* _What is expected_: Each time a line of the listing holds "проект", copy that line.

* _The data_:
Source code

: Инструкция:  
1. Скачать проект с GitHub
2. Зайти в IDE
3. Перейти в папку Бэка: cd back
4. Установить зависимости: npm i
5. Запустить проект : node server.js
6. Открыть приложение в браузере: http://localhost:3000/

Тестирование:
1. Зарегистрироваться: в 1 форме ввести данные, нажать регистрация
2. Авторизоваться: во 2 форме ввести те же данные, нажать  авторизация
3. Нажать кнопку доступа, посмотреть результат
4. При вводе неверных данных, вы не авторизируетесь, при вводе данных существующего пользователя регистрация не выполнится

* _Task answer_:
1. Скачать проект с GitHub
5. Запустить проект : node server.js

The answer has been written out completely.